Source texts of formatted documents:
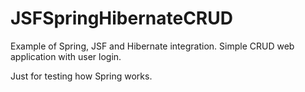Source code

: # JSFSpringHibernateCRUD

Example of Spring, JSF and Hibernate integration.
Simple CRUD web application with user login.

Just for testing how Spring works.
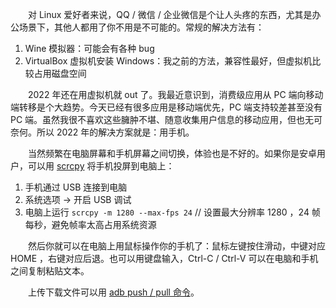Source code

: 　　对 Linux 爱好者来说，QQ / 微信 / 企业微信是个让人头疼的东西，尤其是办公场景下，其他人都用了你不用是不可能的。常规的解决方法有：

1. Wine 模拟器：可能会有各种 bug
2. VirtualBox 虚拟机安装 Windows：我之前的方法，兼容性最好，但虚拟机比较占用磁盘空间

　　2022 年还在用虚拟机就 out 了。我最近意识到，消费级应用从 PC 端向移动端转移是个大趋势。今天已经有很多应用是移动端优先，PC 端支持较差甚至没有 PC 端。虽然我很不喜欢这些臃肿不堪、随意收集用户信息的移动应用，但也无可奈何。所以 2022 年的解决方案就是：用手机。

　　当然频繁在电脑屏幕和手机屏幕之间切换，体验也是不好的。如果你是安卓用户，可以用 [scrcpy](https://github.com/Genymobile/scrcpy) 将手机投屏到电脑上：

1. 手机通过 USB 连接到电脑
2. 系统选项 → 开启 USB 调试
3. 电脑上运行 `scrcpy -m 1280 --max-fps 24` // 设置最大分辨率 1280 ，24 帧每秒，避免帧率太高占用系统资源

　　然后你就可以在电脑上用鼠标操作你的手机了：鼠标左键按住滑动，中键对应 HOME ，右键对应后退。也可以用键盘输入，Ctrl-C / Ctrl-V 可以在电脑和手机之间复制粘贴文本。

　　上传下载文件可以用 [adb push / pull 命令](https://developer.android.com/studio/command-line/adb#copyfiles)。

#### [What is expected]
Lines in the records above that carry the word "scrcpy" are to be located and copied.

#### [Response for this exercise]
　　当然频繁在电脑屏幕和手机屏幕之间切换，体验也是不好的。如果你是安卓用户，可以用 [scrcpy](https://github.com/Genymobile/scrcpy) 将手机投屏到电脑上：
3. 电脑上运行 `scrcpy -m 1280 --max-fps 24` // 设置最大分辨率 1280 ，24 帧每秒，避免帧率太高占用系统资源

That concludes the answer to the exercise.